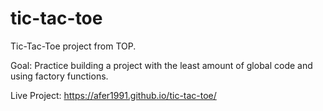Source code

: # tic-tac-toe

Tic-Tac-Toe project from TOP.

Goal: Practice building a project with the least amount of global code and using factory functions.

Live Project: https://afer1991.github.io/tic-tac-toe/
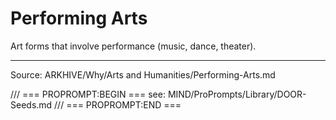 # Performing Arts

Art forms that involve performance (music, dance, theater).

---
Source: ARKHIVE/Why/Arts and Humanities/Performing-Arts.md

/// === PROPROMPT:BEGIN ===
see: MIND/ProPrompts/Library/DOOR-Seeds.md
/// === PROPROMPT:END ===

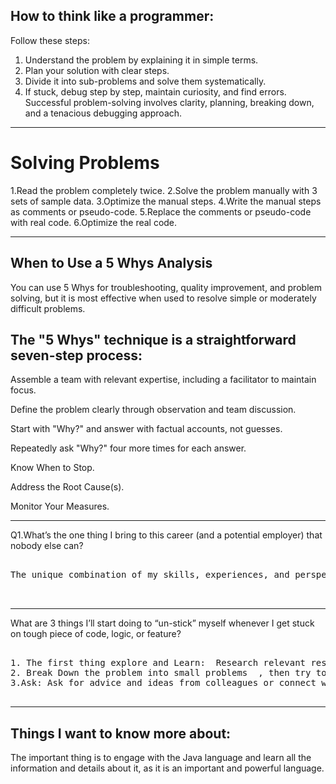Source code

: 



## How to think like a programmer:

 Follow these steps: 
 1. Understand the problem by explaining it in simple terms.
  2. Plan your solution with clear steps.
   3. Divide it into sub-problems and solve them systematically. 
   4. If stuck, debug step by step, maintain curiosity, and find errors. Successful problem-solving involves clarity, planning, breaking down, and a tenacious debugging approach.



-------------------------------------------------------------------------------------------------------------------------

# Solving Problems
1.Read the problem completely twice.
2.Solve the problem manually with 3 sets of sample data.
3.Optimize the manual steps.
4.Write the manual steps as comments or pseudo-code.
5.Replace the comments or pseudo-code with real code.
6.Optimize the real code.


-------------------------------------------------------------------------------------------------------------------------


## When to Use a 5 Whys Analysis
You can use 5 Whys for troubleshooting, quality improvement, and problem solving, but it is most effective when used to resolve simple or moderately difficult problems.

## The "5 Whys" technique is a straightforward seven-step process:

Assemble a team with relevant expertise, including a facilitator to maintain focus.

Define the problem clearly through observation and team discussion.

Start with "Why?" and answer with factual accounts, not guesses.

Repeatedly ask "Why?" four more times for each answer.

Know When to Stop.

Address the Root Cause(s).

Monitor Your Measures.

-------------------------------------------------------------------------------------------------------------------------

Q1.What’s the one thing I bring to this career (and a potential employer) that nobody else can?

<pre>

The unique combination of my skills, experiences, and perspectives distinguishes me in this career, providing a distinct and valuable contribution that no one else can replicate. I offer a unique mix of creative problem-solving, a strong desire to learn continuously, and  ability to quickly learn new technologies. This enables me to tackle challenges with fresh ideas, enhance efficiency through flexible solutions, and provide a distinct perspective that makes me stand out in this field and brings valuable contributions to potential employers.


</pre>


-------------------------------------------------------------------------------------------------------------------------



What are 3 things I’ll start doing to “un-stick” myself whenever I get stuck on tough piece of code, logic, or feature?
<pre>

1. The first thing explore and Learn:  Research relevant resources, such as documentation, tutorials, or case studies,or videos to acquire new knowledge or techniques that might provide solutions. Continuous learning can lead you to innovative approaches and expand your problem-solving toolkit.
2. Break Down the problem into small problems  , then try to understand and solve the problem step by step this approach makes the problem more approachable and easier to solve .
3.Ask: Ask for advice and ideas from colleagues or connect with someone with experience online.

</pre>


-------------------------------------------------------------------------------------------------------------------------

## Things I want to know more about:
The important thing is to engage with the Java language and learn all the information and details about it, as it is an important and powerful language.

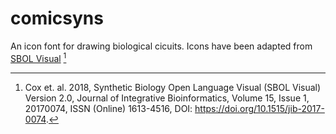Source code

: # comicsyns

An icon font for drawing biological cicuits. Icons have been adapted from [SBOL Visual](http://sbolstandard.org/visual/) [^1]

[^1]: Cox et. al. 2018, Synthetic Biology Open Language Visual (SBOL Visual) Version 2.0, Journal of Integrative Bioinformatics, Volume 15, Issue 1, 20170074, ISSN (Online) 1613-4516, DOI: https://doi.org/10.1515/jib-2017-0074.

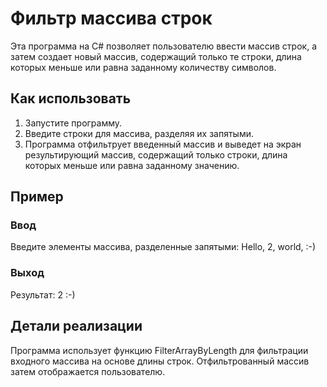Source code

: # Фильтр массива строк

Эта программа на C# позволяет пользователю ввести массив строк, а затем создает новый массив, содержащий только те строки, длина которых меньше или равна заданному количеству символов.

## Как использовать

1. Запустите программу.
2. Введите строки для массива, разделяя их запятыми.
3. Программа отфильтрует введенный массив и выведет на экран результирующий массив, содержащий только строки, длина которых меньше или равна заданному значению.

## Пример

### Ввод

Введите элементы массива, разделенные запятыми:
Hello, 2, world, :-)

### Выход

Результат:
2 :-)

## Детали реализации

Программа использует функцию FilterArrayByLength для фильтрации входного массива на основе длины строк. Отфильтрованный массив затем отображается пользователю.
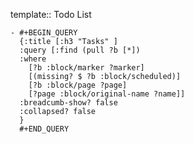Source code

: template:: Todo List

	- #+BEGIN_QUERY
	  {:title [:h3 "Tasks" ]
	  :query [:find (pull ?b [*])
	  :where
	    [?b :block/marker ?marker]
	    [(missing? $ ?b :block/scheduled)]
	    [?b :block/page ?page]
	    [?page :block/original-name ?name]]
	  :breadcumb-show? false
	  :collapsed? false
	  }
	  #+END_QUERY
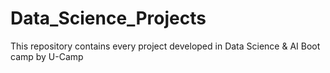 # Data_Science_Projects
This repository contains every project developed in Data Science &amp; AI Boot camp by U-Camp
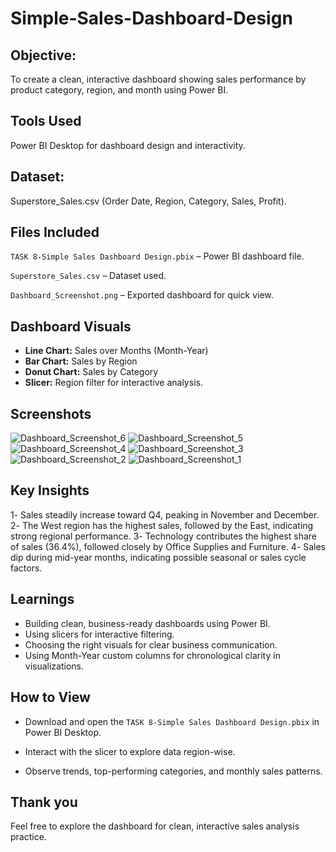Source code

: # Simple-Sales-Dashboard-Design

## Objective:

To create a clean, interactive dashboard showing sales performance by product category, region, and month using Power BI.

## Tools Used

Power BI Desktop for dashboard design and interactivity.

## Dataset: 

Superstore_Sales.csv (Order Date, Region, Category, Sales, Profit).

## Files Included

`TASK 8-Simple Sales Dashboard Design.pbix` – Power BI dashboard file.

`Superstore_Sales.csv` – Dataset used.

`Dashboard_Screenshot.png` – Exported dashboard for quick view.

## Dashboard Visuals

- **Line Chart:** Sales over Months (Month-Year)
- **Bar Chart:** Sales by Region
- **Donut Chart:** Sales by Category
- **Slicer:** Region filter for interactive analysis.

## Screenshots
![Dashboard_Screenshot_6](https://github.com/user-attachments/assets/92cf0be0-1586-4090-b7b0-350c8a80c2ab)
![Dashboard_Screenshot_5](https://github.com/user-attachments/assets/b79e772e-ea38-42b7-aeab-a0f2e167e71a)
![Dashboard_Screenshot_4](https://github.com/user-attachments/assets/c685216d-297b-452b-bc16-668ba83e8b13)
![Dashboard_Screenshot_3](https://github.com/user-attachments/assets/f01baa38-25c3-4e3b-bfd3-ef7e1baf522b)
![Dashboard_Screenshot_2](https://github.com/user-attachments/assets/c7dbb9e2-ade9-4e8e-9545-0a946ceeabe8)
![Dashboard_Screenshot_1](https://github.com/user-attachments/assets/d7db1f57-c204-4046-b0a1-2d5a4d46cead)


## Key Insights

1️- Sales steadily increase toward Q4, peaking in November and December.
2️- The West region has the highest sales, followed by the East, indicating strong regional performance.
3️- Technology contributes the highest share of sales (36.4%), followed closely by Office Supplies and Furniture.
4️- Sales dip during mid-year months, indicating possible seasonal or sales cycle factors.

## Learnings

- Building clean, business-ready dashboards using Power BI.
- Using slicers for interactive filtering.
- Choosing the right visuals for clear business communication.
- Using Month-Year custom columns for chronological clarity in visualizations.

 ## How to View
 
- Download and open the `TASK 8-Simple Sales Dashboard Design.pbix` in Power BI Desktop.

- Interact with the slicer to explore data region-wise.

- Observe trends, top-performing categories, and monthly sales patterns.

 ## Thank you
Feel free to explore the dashboard for clean, interactive sales analysis practice.
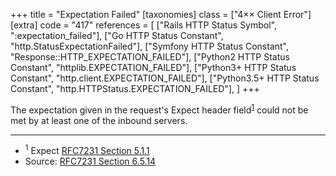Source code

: +++
title = "Expectation Failed"
[taxonomies]
class = ["4&times;&times; Client Error"]
[extra]
code = "417"
references = [
    ["Rails HTTP Status Symbol", ":expectation_failed"],
    ["Go HTTP Status Constant", "http.StatusExpectationFailed"],
    ["Symfony HTTP Status Constant", "Response::HTTP_EXPECTATION_FAILED"],
    ["Python2 HTTP Status Constant", "httplib.EXPECTATION_FAILED"],
    ["Python3+ HTTP Status Constant", "http.client.EXPECTATION_FAILED"],
    ["Python3.5+ HTTP Status Constant", "http.HTTPStatus.EXPECTATION_FAILED"],
]
+++

The expectation given in the request's Expect header field<sup>[1](#ref-1)</sup> could not be met by at least one of the inbound servers.

---

* <span id="ref-1"><sup>1</sup> Expect [RFC7231 Section 5.1.1][2]</span>
* Source: [RFC7231 Section 6.5.14][1]

[1]: <http://tools.ietf.org/html/rfc7231#section-6.5.14>
[2]: <http://tools.ietf.org/html/rfc7231#section-5.1.1>
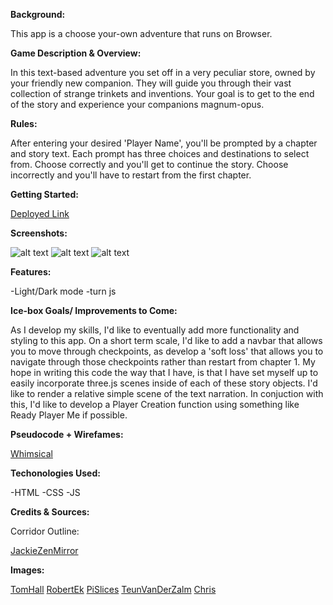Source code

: **Background:** 

This app is a choose your-own adventure that runs on Browser. 

**Game Description & Overview:** 

In this text-based adventure you set off in a very peculiar store, owned by your friendly new companion. They will guide you through their vast collection of strange trinkets and inventions. Your goal is to get to the end of the story and experience your companions magnum-opus.  


**Rules:** 

After entering your desired 'Player Name', you'll be prompted by a chapter and story text. Each prompt has three choices and destinations to select from. Choose correctly and you'll get to continue the story. Choose incorrectly and you'll have to restart from the first chapter. 

**Getting Started:**

[Deployed Link](https://exhalation-cyoa.netlify.app/)

**Screenshots:**

![alt text](image.jpg)
![alt text](image.jpg)
![alt text](image.jpg) 


**Features:**

-Light/Dark mode
-turn js

**Ice-box Goals/ Improvements to Come:** 

As I develop my skills, I'd like to eventually add more functionality and styling to this app. On a short term scale, I'd like to add a navbar that allows you to move through checkpoints, as develop a 'soft loss' that allows you to navigate through those checkpoints rather than restart from chapter 1. My hope in writing this code the way that I have, is that I have set myself up to easily incorporate three.js scenes inside of each of these story objects. I'd like to render a relative simple scene of the text narration. In conjuction with this, I'd like to develop a Player Creation function using something like Ready Player Me if possible. 

**Pseudocode + Wirefames:**

[Whimsical](https://whimsical.com/exhalation-JwVdgWFPqFPeivpc35BA67)

**Techonologies Used:**

-HTML 
-CSS 
-JS

**Credits & Sources:** 

Corridor Outline:

[JackieZenMirror](https://codepen.io/jackiezen/details/JjJxGOY)


**Images:** 


  [TomHall](https://media3.giphy.com/media/26tnaNlcZHVwfsQTe/giphy.gif?cid=790b7611655928d137c77e4961b901c4b4e8d7d19cdad8ff&rid=giphy.gif&ct=g)
  [RobertEk](https://media.giphy.com/media/lKKXOCVviOAXS/giphy-downsized-large.gif)
  [PiSlices](https://media4.giphy.com/media/1AiqjMPNltYFVyFF2z/giphy.gif?cid=790b761175e804ef1f35d71b5bd2e35aa0733a76f459354b&rid=giphy.gif&ct=g)
  [TeunVanDerZalm](https://media0.giphy.com/media/3og0IV7MOCfnm85iRa/giphy.gif?cid=790b7611eabe3308d23f076b6d11d4e0d5c1972672b25b2e&rid=giphy.gif&ct=g)
  [Chris](https://media4.giphy.com/media/H1B8ZtMvhpy6QjpOnN/giphy.gif?cid=790b76112743c6d301390f9e0157fa3cf3429240d52f8fa0&rid=giphy.gif&ct=g)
########################################
§ **Brief**:
Copy out all lines above holding "What".

§ **Response to the exercise**:
Q1.What’s the one thing I bring to this career (and a potential employer) that nobody else can?
What are 3 things I’ll start doing to “un-stick” myself whenever I get stuck on tough piece of code, logic, or feature?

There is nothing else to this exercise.